■ **What is required**: Say how many lines in the entries below have the word "workflows" in them, giving only the number.

*** Entries provided Section Begins ***

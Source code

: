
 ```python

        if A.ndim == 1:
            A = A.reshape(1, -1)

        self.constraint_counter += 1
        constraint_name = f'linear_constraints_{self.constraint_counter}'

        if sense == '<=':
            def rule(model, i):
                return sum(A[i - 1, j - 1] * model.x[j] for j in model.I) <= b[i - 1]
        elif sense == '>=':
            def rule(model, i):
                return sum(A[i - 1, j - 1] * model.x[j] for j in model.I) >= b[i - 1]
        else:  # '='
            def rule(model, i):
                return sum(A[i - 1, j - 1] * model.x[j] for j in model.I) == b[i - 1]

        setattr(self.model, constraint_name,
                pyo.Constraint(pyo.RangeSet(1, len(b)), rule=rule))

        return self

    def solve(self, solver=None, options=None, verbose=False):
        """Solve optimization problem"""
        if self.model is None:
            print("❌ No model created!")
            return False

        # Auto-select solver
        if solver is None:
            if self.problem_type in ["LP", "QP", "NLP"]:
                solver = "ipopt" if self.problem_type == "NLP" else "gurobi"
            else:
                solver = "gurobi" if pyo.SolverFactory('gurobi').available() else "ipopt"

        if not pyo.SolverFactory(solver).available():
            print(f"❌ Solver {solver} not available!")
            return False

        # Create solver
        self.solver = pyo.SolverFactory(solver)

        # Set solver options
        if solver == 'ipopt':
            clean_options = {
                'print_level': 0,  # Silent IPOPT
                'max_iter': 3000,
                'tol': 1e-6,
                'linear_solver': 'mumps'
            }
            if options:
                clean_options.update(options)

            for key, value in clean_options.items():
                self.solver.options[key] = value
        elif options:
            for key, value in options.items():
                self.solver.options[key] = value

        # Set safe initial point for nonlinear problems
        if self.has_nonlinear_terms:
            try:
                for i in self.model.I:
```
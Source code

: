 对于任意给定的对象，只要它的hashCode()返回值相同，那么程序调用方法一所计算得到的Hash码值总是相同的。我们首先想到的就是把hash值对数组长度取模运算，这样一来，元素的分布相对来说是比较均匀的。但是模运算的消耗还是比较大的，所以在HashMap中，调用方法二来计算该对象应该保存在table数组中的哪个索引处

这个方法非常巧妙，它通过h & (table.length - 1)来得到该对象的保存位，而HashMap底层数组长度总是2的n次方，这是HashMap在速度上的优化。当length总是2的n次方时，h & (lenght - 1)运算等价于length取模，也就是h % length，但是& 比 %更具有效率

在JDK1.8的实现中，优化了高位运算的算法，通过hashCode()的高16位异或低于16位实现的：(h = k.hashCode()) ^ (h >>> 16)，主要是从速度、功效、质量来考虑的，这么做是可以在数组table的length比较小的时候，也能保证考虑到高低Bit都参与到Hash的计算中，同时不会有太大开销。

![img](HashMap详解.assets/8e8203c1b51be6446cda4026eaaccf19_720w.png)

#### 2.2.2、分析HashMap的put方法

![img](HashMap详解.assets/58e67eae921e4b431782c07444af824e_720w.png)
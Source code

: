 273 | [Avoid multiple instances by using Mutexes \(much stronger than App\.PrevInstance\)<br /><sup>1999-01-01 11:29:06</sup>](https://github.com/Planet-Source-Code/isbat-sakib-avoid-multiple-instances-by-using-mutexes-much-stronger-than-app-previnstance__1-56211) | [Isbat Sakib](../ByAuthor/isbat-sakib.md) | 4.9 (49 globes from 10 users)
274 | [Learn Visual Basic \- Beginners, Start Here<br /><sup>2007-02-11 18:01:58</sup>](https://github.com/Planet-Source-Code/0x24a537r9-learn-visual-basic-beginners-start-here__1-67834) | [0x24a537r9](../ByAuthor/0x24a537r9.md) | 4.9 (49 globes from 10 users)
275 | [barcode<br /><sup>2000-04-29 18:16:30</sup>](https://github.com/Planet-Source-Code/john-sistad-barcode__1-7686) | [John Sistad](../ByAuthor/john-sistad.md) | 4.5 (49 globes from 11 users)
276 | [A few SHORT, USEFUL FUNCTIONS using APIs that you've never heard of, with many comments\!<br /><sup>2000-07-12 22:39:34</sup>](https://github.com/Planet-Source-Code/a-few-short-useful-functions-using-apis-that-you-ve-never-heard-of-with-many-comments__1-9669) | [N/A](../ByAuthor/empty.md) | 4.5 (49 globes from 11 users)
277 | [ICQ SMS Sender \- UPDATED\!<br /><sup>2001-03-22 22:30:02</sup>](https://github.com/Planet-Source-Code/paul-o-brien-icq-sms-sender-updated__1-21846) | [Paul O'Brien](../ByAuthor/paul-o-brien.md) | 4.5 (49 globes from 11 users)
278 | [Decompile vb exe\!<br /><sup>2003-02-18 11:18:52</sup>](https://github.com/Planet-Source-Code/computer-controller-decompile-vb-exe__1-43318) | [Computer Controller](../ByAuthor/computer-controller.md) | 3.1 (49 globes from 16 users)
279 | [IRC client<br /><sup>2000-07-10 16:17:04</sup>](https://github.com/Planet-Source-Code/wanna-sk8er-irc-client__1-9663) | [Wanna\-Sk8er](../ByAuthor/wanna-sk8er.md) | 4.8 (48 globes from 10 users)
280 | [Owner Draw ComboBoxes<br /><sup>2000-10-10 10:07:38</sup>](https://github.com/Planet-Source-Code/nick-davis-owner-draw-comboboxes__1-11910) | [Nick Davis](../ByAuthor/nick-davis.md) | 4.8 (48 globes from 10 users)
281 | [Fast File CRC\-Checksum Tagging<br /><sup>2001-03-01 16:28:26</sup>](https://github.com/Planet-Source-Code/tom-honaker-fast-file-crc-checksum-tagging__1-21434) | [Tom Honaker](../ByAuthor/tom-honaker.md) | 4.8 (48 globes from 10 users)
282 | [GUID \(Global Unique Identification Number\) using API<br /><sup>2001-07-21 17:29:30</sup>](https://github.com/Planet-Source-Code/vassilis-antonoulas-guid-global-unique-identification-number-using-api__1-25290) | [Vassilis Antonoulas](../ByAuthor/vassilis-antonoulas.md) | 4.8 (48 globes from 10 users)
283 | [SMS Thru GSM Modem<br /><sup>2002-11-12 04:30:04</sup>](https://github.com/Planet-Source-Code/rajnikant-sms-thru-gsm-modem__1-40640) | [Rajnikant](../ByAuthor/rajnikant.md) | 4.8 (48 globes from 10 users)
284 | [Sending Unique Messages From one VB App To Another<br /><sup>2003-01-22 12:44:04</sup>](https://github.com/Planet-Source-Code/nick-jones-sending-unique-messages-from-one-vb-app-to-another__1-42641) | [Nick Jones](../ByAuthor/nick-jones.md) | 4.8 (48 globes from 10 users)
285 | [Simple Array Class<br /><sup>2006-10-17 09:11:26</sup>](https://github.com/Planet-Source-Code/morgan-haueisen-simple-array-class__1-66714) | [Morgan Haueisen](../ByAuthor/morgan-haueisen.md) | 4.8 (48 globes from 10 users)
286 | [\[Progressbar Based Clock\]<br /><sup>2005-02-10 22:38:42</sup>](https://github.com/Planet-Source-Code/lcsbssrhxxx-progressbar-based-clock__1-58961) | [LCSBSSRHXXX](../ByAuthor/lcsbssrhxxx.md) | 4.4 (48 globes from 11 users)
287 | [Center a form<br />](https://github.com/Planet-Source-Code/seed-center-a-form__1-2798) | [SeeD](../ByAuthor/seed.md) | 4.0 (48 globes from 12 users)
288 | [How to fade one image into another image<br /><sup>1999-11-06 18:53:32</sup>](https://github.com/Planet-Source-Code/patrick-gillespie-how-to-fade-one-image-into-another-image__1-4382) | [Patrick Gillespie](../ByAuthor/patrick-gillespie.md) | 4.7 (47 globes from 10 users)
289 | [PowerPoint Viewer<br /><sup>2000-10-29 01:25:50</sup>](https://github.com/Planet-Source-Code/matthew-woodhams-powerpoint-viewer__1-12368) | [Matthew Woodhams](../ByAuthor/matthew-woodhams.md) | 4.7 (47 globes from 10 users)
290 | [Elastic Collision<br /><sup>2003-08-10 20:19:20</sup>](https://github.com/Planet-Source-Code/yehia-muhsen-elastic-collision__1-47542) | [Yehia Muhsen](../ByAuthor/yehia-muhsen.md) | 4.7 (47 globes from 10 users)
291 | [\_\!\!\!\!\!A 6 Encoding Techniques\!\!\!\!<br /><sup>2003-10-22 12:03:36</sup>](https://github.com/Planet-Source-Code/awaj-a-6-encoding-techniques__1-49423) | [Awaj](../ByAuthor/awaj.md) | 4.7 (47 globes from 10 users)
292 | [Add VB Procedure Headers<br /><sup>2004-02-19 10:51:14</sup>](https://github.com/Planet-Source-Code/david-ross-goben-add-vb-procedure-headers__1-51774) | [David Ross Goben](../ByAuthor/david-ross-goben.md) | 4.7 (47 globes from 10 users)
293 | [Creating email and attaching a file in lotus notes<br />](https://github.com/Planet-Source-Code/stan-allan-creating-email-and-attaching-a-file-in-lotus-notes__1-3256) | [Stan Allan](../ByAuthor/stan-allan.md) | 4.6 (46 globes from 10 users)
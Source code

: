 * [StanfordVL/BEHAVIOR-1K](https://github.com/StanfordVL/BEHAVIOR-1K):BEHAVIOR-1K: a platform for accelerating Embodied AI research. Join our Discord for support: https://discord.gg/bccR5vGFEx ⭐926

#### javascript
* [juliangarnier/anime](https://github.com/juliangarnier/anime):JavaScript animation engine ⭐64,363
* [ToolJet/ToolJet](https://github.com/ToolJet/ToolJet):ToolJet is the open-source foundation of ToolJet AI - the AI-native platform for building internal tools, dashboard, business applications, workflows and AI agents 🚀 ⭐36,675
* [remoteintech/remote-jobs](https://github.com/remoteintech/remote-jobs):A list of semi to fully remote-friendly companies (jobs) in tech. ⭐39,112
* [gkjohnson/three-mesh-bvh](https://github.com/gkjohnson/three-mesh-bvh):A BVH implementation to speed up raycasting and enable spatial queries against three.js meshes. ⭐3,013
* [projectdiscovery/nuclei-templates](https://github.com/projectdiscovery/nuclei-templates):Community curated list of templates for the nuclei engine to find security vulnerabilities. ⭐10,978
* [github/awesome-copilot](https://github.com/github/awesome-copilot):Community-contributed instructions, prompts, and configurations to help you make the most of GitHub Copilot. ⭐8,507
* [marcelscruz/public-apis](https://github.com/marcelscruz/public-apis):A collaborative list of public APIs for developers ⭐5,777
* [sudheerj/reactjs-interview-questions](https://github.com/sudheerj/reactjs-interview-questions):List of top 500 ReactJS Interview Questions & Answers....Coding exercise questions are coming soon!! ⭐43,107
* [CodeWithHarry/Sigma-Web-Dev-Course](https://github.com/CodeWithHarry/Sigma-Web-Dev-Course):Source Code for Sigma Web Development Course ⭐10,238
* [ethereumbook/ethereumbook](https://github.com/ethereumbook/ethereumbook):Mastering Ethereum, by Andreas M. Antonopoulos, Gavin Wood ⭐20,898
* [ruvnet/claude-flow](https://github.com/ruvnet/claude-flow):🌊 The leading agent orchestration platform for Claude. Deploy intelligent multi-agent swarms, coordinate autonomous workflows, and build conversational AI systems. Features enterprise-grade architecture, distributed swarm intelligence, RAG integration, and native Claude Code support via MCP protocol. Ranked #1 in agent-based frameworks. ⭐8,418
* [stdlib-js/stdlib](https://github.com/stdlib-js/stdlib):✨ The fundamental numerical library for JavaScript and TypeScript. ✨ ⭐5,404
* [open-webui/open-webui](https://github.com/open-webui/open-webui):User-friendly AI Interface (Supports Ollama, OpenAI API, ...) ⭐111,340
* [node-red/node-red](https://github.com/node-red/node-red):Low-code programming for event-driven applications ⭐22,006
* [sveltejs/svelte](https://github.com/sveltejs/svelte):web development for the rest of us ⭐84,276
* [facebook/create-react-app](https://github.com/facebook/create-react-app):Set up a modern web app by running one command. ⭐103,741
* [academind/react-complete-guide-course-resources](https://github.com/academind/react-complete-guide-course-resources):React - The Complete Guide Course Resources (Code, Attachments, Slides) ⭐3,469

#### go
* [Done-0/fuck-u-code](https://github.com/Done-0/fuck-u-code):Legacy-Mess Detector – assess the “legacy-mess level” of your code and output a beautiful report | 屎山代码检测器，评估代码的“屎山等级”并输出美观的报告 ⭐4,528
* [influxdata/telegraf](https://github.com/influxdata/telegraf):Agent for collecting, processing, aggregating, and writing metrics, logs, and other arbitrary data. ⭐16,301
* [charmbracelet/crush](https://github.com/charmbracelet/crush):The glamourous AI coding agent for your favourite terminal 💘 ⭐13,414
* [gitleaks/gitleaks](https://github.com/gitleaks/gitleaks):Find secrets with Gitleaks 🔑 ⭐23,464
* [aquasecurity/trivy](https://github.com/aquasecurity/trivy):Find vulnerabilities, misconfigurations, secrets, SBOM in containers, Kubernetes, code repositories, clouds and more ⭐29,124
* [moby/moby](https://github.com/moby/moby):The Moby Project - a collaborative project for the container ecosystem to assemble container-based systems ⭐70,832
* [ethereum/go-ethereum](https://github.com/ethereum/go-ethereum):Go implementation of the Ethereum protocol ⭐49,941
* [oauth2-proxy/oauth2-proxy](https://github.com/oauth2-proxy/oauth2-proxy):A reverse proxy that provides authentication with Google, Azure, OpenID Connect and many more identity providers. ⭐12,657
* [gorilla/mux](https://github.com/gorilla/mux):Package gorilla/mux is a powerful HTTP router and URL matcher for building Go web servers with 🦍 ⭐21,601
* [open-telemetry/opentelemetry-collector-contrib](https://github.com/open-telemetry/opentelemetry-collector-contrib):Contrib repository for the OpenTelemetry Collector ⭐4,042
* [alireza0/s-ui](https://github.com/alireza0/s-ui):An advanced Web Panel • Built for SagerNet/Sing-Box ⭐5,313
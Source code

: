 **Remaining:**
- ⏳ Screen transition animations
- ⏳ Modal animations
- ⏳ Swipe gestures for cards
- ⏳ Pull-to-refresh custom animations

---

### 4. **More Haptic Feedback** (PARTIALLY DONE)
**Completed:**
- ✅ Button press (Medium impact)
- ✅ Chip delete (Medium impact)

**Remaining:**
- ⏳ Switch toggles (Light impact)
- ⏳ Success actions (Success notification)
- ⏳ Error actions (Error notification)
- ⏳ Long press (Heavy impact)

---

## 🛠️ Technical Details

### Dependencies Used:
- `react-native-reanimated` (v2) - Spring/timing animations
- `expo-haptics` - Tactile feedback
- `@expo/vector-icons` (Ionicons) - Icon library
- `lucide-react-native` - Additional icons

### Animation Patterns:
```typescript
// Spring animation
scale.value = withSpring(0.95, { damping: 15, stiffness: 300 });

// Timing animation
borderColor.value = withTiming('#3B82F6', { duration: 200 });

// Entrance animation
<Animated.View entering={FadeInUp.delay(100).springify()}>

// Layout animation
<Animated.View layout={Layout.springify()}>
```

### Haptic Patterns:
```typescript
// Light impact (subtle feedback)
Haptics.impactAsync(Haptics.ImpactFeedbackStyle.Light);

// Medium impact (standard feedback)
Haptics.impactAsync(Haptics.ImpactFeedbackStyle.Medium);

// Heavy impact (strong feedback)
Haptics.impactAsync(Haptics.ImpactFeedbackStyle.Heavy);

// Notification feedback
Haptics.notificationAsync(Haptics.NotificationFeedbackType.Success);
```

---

*** Entries provided Section Ends ***

■ **Finished exercise**: 2